→ **EXERCISE DESCRIPTION**:
Everything in the entries except the pictures should be repeated exactly.

→ **DATA SHOWN**:
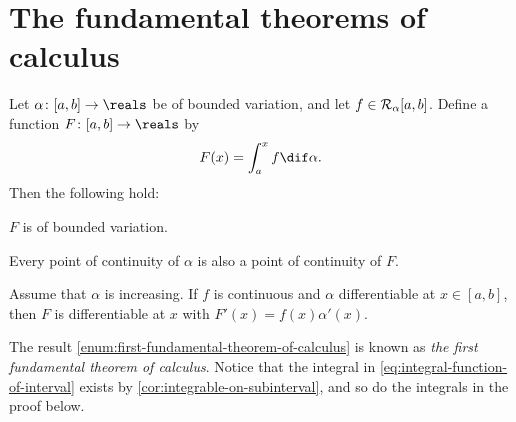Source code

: \documentclass[article, a4paper, 11pt, oneside]{memoir}
\numberwithin{equation}{chapter}
\begin{document}
\section{The fundamental theorems of calculus}

\begin{theorem}
    Let $\alpha \colon [a,b] \to \reals$ be of bounded variation, and let $f \in \integrable[\alpha]{a,b}$. Define a function $F \colon [a,b] \to \reals$ by
    \begin{equation}
        \label{eq:integral-function-of-interval}
        F(x)
            = \int_a^x f \dif\alpha.
    \end{equation}
    Then the following hold:
    \begin{enumthm}
        \item \label{enum:integral-is-BV} $F$ is of bounded variation.
        \item \label{enum:continuity-of-integral} Every point of continuity of $\alpha$ is also a point of continuity of $F$.
        \item \label{enum:first-fundamental-theorem-of-calculus} Assume that $\alpha$ is increasing. If $f$ is continuous and $\alpha$ differentiable at $x \in [a,b]$, then $F$ is differentiable at $x$ with $F'(x) = f(x) \alpha'(x)$.
    \end{enumthm}
\end{theorem}
%
The result \cref{enum:first-fundamental-theorem-of-calculus} is known as \emph{the first fundamental theorem of calculus}. Notice that the integral in \cref{eq:integral-function-of-interval} exists by \cref{cor:integrable-on-subinterval}, and so do the integrals in the proof below.
\end{document}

→ **OUTPUT FOR THIS EXERCISE**:
Source code

: \documentclass[article, a4paper, 11pt, oneside]{memoir}
\numberwithin{equation}{chapter}
\begin{document}
\section{The fundamental theorems of calculus}

\begin{theorem}
    Let $\alpha \colon [a,b] \to \reals$ be of bounded variation, and let $f \in \integrable[\alpha]{a,b}$. Define a function $F \colon [a,b] \to \reals$ by
    \begin{equation}
        \label{eq:integral-function-of-interval}
        F(x)
            = \int_a^x f \dif\alpha.
    \end{equation}
    Then the following hold:
    \begin{enumthm}
        \item \label{enum:integral-is-BV} $F$ is of bounded variation.
        \item \label{enum:continuity-of-integral} Every point of continuity of $\alpha$ is also a point of continuity of $F$.
        \item \label{enum:first-fundamental-theorem-of-calculus} Assume that $\alpha$ is increasing. If $f$ is continuous and $\alpha$ differentiable at $x \in [a,b]$, then $F$ is differentiable at $x$ with $F'(x) = f(x) \alpha'(x)$.
    \end{enumthm}
\end{theorem}
%
The result \cref{enum:first-fundamental-theorem-of-calculus} is known as \emph{the first fundamental theorem of calculus}. Notice that the integral in \cref{eq:integral-function-of-interval} exists by \cref{cor:integrable-on-subinterval}, and so do the integrals in the proof below.
\end{document}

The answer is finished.